EXTRACTED DATA »

◆ ◆ ◆ ◆ ◆ ◆ ◆

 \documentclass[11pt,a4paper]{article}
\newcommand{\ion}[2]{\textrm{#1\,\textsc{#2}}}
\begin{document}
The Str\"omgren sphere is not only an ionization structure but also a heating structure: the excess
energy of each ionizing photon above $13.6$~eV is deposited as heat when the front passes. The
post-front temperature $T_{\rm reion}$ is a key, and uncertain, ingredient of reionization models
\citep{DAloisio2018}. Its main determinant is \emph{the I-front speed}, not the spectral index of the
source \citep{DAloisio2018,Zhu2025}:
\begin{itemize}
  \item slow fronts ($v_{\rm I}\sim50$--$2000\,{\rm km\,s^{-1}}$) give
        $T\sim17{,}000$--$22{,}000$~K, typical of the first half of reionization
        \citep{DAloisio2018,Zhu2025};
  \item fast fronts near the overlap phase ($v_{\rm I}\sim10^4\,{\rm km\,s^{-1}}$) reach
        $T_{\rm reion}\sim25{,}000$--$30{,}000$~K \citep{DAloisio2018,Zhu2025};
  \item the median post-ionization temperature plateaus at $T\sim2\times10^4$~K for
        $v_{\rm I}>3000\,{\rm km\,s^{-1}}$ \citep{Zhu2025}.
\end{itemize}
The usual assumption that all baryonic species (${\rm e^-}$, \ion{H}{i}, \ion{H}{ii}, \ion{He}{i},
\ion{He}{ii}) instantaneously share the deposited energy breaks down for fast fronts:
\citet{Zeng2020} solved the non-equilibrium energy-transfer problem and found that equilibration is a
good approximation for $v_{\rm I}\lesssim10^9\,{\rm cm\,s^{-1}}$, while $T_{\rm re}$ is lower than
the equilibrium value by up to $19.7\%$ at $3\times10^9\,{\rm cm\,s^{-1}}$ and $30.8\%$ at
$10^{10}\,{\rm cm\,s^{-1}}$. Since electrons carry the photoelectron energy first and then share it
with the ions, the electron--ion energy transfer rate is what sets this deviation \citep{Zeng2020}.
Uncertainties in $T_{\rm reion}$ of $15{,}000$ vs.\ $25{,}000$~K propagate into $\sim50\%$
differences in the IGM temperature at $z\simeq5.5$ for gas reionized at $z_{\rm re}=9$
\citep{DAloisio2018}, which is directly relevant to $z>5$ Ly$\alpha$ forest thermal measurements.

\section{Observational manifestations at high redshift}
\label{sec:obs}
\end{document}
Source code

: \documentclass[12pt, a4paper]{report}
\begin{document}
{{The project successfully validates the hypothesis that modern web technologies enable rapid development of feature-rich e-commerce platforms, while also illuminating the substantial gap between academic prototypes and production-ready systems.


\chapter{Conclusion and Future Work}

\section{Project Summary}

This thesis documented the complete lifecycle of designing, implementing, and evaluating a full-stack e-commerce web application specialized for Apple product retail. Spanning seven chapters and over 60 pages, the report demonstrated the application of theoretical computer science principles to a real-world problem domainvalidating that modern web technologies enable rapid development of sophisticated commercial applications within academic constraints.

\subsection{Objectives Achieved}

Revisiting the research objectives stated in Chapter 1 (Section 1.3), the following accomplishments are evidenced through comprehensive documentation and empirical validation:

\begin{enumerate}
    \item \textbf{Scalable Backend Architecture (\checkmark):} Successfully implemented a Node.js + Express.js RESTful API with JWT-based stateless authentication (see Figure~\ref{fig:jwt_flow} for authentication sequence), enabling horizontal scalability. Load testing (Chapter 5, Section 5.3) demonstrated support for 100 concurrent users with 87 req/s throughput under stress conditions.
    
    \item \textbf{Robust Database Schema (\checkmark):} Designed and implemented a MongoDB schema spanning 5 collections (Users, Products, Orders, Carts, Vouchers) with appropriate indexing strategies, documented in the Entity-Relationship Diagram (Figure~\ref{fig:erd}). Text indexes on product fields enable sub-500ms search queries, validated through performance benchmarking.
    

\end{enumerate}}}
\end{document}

◆ ◆ ◆ ◆ ◆ ◆ ◆

GOAL OF THE EXERCISE » Would you print, exactly as written, every line above from the one holding "The usual assumption" through the one holding "equilibration is a", with both included and no other lines?

REPLY »
The usual assumption that all baryonic species (${\rm e^-}$, \ion{H}{i}, \ion{H}{ii}, \ion{He}{i},
\ion{He}{ii}) instantaneously share the deposited energy breaks down for fast fronts:
\citet{Zeng2020} solved the non-equilibrium energy-transfer problem and found that equilibration is a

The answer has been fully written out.